Teníamos tanto tiempo

Yo casi nunca me acuerdo de qué iban los libros que he leído. De casi ninguno. Lo que nunca olvido es qué me parecieron, si me gustaron mucho, regular, poco, nada

YO CASI NUNCA me acuerdo de qué iban los libros que he leído. De casi ninguno. Sé que ‘Cien años de soledad’ (Austral) cuenta la historia de la familia Buendía, que alguien talla pececitos de plata y a una virgen la entierran en su mecedora; que en ‘Austerlitz’ (Anagrama) Sebald habla del reloj de la estación de Amberes y de cómo unificó la medida del tiempo; que en ‘Tres tristes tigres’ (Seix Barral) se escucha jazz en locales nocturnos y conducen por el Malecón; que en ‘El ruido y la furia’ (Cátedra) un loco mira un partido de béisbol tras una reja, o que en ‘Vidas minúsculas’ (Anagrama) Michon describe una casa triste en el campo, y poco más. Bueno, lo del pelotón de fusilamiento y la nieve también, claro, pero es que eso es vox populi.

Lo que nunca olvido es qué me parecieron, si me gustaron mucho, regular, poco, nada, o si me parecieron grandes libros. Por eso puedo afirmar que esas cinco novelas, por ejemplo, me maravillaron hasta llegar a marcarme.

«‘En el camino’ me impresionó, y sin embargo no soy capaz de contar nada de él más allá de lo que dice cualquier sinopsis»

'En el camino' (Anagrama) me impresionó, y sin embargo no soy capaz de contar nada de él, más allá de lo que dice cualquier sinopsis: dos amigos, alter egos del icono beat Neal Cassady y del propio autor, Kerouac, cruzan Estados Unidos en coche varias veces durante varios años, conocen mucha gente, tienen parejas e hijos, se enfadan y se echan de menos. Únicamente recuerdo un detalle, porque me pareció aberrante: hay un momento en que, entrando en no sé qué estado, uno de ellos comenta que cree que allí vive su hermano, al que no ve desde hace años, pero que tal vez sea mejor no ir a visitarlo, porque le debe algo así como veinte dólares. Aparte de eso, solo la sensación de vivir de prisa, de intentar ahogar la angustia, de querer agotar la vida.

Tengo dos viajes comprometidos con mi hijo: a China cuando cumpla doce años, y en el Transiberiano a los quince. Sin duda cualquiera de ellos sería una experiencia increíble; veremos si tengo el tiempo, el dinero y el valor. Pero cruzar EE.UU., un coche —un Cadillac o un Ford, grande—, carreteras rectas interminables, gasolineras en medio de la nada y pueblos que son el fin del mundo, junto con ciudades que se comportan como si fuesen su centro, es algo que no haré.
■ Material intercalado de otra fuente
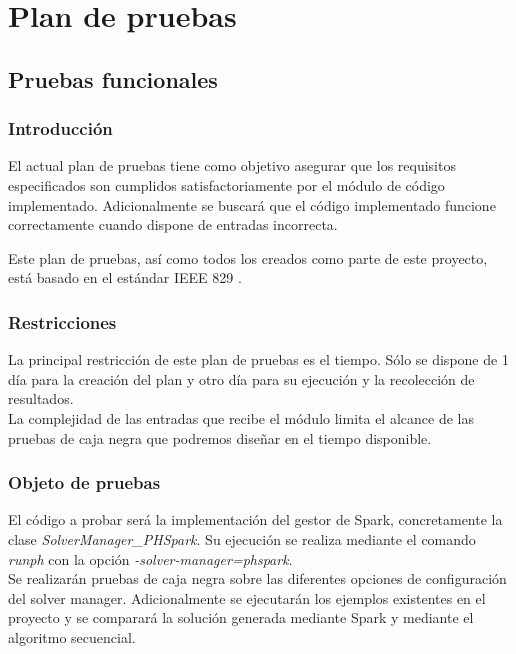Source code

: \chapter{Plan de pruebas}
\label{ch:pruebas}

\section{Pruebas funcionales}

\subsection{Introducción}

El actual plan de pruebas tiene como objetivo asegurar que los requisitos especificados son cumplidos satisfactoriamente por el módulo de código implementado. Adicionalmente se buscará que el código implementado funcione correctamente cuando dispone de entradas incorrecta.

Este plan de pruebas, así como todos los creados como parte de este proyecto, está basado en el estándar IEEE 829 \cite{IEEE829}.

\subsection{Restricciones}

La principal restricción de este plan de pruebas es el tiempo. Sólo se dispone de 1 día para la creación del plan y otro día para su ejecución y la recolección de resultados.\\

La complejidad de las entradas que recibe el módulo limita el alcance de las pruebas de caja negra que podremos diseñar en el tiempo disponible.

\subsection{Objeto de pruebas}

El código a probar será la implementación del gestor de Spark, concretamente la clase {\it SolverManager\_PHSpark}. Su ejecución se realiza mediante el comando {\it runph} con la opción {\it -\-solver-manager=phspark}.\\

Se realizarán pruebas de caja negra sobre las diferentes opciones de configuración del solver manager. Adicionalmente se ejecutarán los ejemplos existentes en el proyecto y se comparará la solución generada mediante Spark y mediante el algoritmo secuencial.

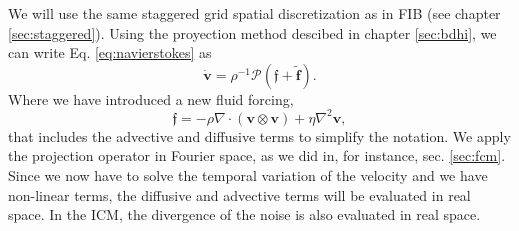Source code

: \documentclass[twoside,openright,titlepage,numbers=noenddot,%
headinclude,footinclude,cleardoublepage=empty,abstract=on,
BCOR=5mm,fontsize=11pt, dvipsnames, paper=b5
]{scrreprt}
\renewcommand{\vec}[1]{\bm{#1}}
\newcommand{\oper}[1]{\mathcal{#1}}
\newcommand{\fvel}{v}
\begin{document}
We will use the same staggered grid spatial discretization as in \gls{FIB} (see chapter \ref{sec:staggered}).
Using the proyection method descibed in chapter \ref{sec:bdhi}, we can write Eq. \eqref{eq:navierstokes} as
\begin{equation}
  \dot{\vec{\fvel}} = \rho^{-1} \oper{P}\left(\vec{\mathfrak{f}} + \tilde{\vec{f}}\right).
\end{equation}
Where we have introduced a new fluid forcing,
\begin{equation}
  \vec{\mathfrak{f}} = -\rho\nabla\cdot (\vec{\fvel}\otimes\vec{\fvel}) + \eta\nabla^2\vec{\fvel},
\end{equation}
that includes the advective and diffusive terms to simplify the notation.
We apply the projection operator in Fourier space, as we did in, for instance, sec. \ref{sec:fcm}. Since we now have to solve the temporal variation of the velocity and we have non-linear terms, the diffusive and advective terms will be evaluated in real space. In the \gls{ICM}, the divergence of the noise is also evaluated in real space.
\end{document}
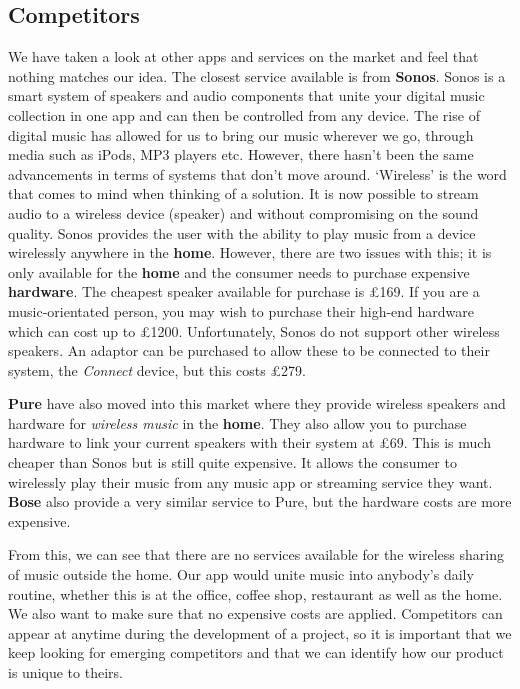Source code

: \subsection{\textbf{Competitors}}
We have taken a look at other apps and services on the market and feel that nothing matches our idea. The closest service available is from \textbf{Sonos}. Sonos is a smart system of speakers and audio components that unite your digital music collection in one app and can then be controlled from any device. The rise of digital music has allowed for us to bring our music wherever we go, through media such as iPods, MP3 players etc. However, there hasn't been the same advancements in terms of systems that don't move around. `Wireless' is the word that comes to mind when thinking of a solution. It is now possible to stream audio to a wireless device (speaker) and without compromising on the sound quality. Sonos provides the user with the ability to play music from a device wirelessly anywhere in the \textbf{home}. However, there are two issues with this; it is only available for the \textbf{home} and the consumer needs to purchase expensive \textbf{hardware}. The cheapest speaker available for purchase is \pounds169. If you are a music-orientated person, you may wish to purchase their high-end hardware which can cost up to \pounds1200. Unfortunately, Sonos do not support other wireless speakers. An adaptor can be purchased to allow these to be connected to their system, the \emph{Connect} device, but this costs \pounds279.  

\textbf{Pure} have also moved into this market where they provide wireless speakers and hardware for \emph{wireless music} in the \textbf{home}. They also allow you to purchase hardware to link your current speakers with their system at \pounds69.  This is much cheaper than Sonos but is still quite expensive. It allows the consumer to wirelessly play their music from any music app or streaming service they want. \textbf{Bose} also provide a very similar service to Pure, but the hardware costs are more expensive.

From this, we can see that there are no services available for the wireless sharing of music outside the home. Our app would unite music into anybody's daily routine, whether this is at the office, coffee shop, restaurant as well as the home. We also want to make sure that no expensive costs are applied.
Competitors can appear at anytime during the development of a project, so it is important that we keep looking for emerging competitors and that we can identify how our product is unique to theirs. 

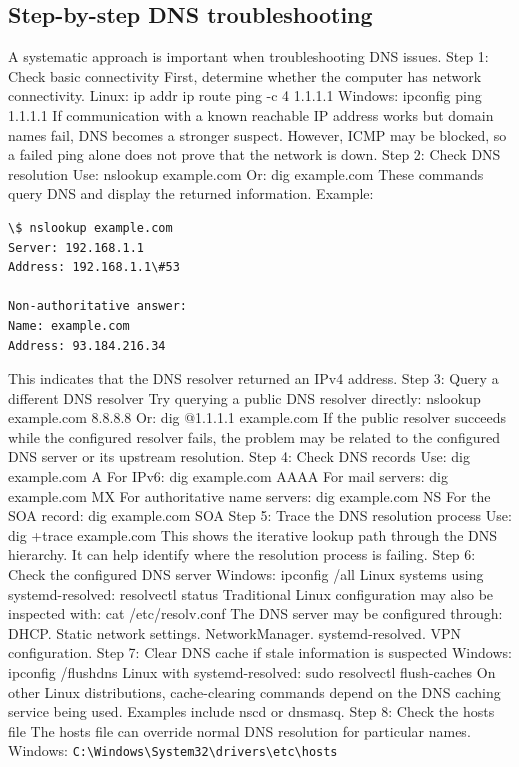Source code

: \subsection{Step-by-step DNS troubleshooting}
A systematic approach is important when troubleshooting DNS issues.
Step 1: Check basic connectivity
First, determine whether the computer has network connectivity.
Linux:
ip addr ip route ping -c 4 1.1.1.1
Windows:
ipconfig ping 1.1.1.1
If communication with a known reachable IP address works but domain names fail, DNS becomes a stronger suspect.
However, ICMP may be blocked, so a failed ping alone does not prove that the network is down.
Step 2: Check DNS resolution
Use:
nslookup example.com
Or:
dig example.com
These commands query DNS and display the returned information.
Example:
\begin{lstlisting}
\$ nslookup example.com
Server: 192.168.1.1
Address: 192.168.1.1\#53

Non-authoritative answer:
Name: example.com
Address: 93.184.216.34
\end{lstlisting}
This indicates that the DNS resolver returned an IPv4 address.
Step 3: Query a different DNS resolver
Try querying a public DNS resolver directly:
nslookup example.com 8.8.8.8
Or:
dig @1.1.1.1 example.com
If the public resolver succeeds while the configured resolver fails, the problem may be related to the configured DNS server or its upstream resolution.
Step 4: Check DNS records
Use:
dig example.com A
For IPv6:
dig example.com AAAA
For mail servers:
dig example.com MX
For authoritative name servers:
dig example.com NS
For the SOA record:
dig example.com SOA
Step 5: Trace the DNS resolution process
Use:
dig +trace example.com
This shows the iterative lookup path through the DNS hierarchy.
It can help identify where the resolution process is failing.
Step 6: Check the configured DNS server
Windows:
ipconfig /all
Linux systems using systemd-resolved:
resolvectl status
Traditional Linux configuration may also be inspected with:
cat /etc/resolv.conf
The DNS server may be configured through:
DHCP.
Static network settings.
NetworkManager.
systemd-resolved.
VPN configuration.
Step 7: Clear DNS cache if stale information is suspected
Windows:
ipconfig /flushdns
Linux with systemd-resolved:
sudo resolvectl flush-caches
On other Linux distributions, cache-clearing commands depend on the DNS caching service being used.
Examples include nscd or dnsmasq.
Step 8: Check the hosts file
The hosts file can override normal DNS resolution for particular names.
Windows:
\texttt{C:\textbackslash{}Windows\textbackslash{}System32\textbackslash{}drivers\textbackslash{}etc\textbackslash{}hosts}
Tal vez sería materialmente posible algún día, pero supongo que se me ha pasado la edad. Hay cosas que hay que hacer a unos años o ya no son lo que deberían.

Cuántas cosas ya no sucederán. Cuántas, de las que uno creyó, o imaginó o como mínimo soñó hacer al menos una vez, no van a pasar. Parecía que habría oportunidades de sobra para todo y, sin embargo, aquí estamos, un poco desconcertados.

Y es curioso, pero a veces me sorprendo pensando que en la próxima vida sí, que en la próxima seguro que aprovecho mejor el tiempo.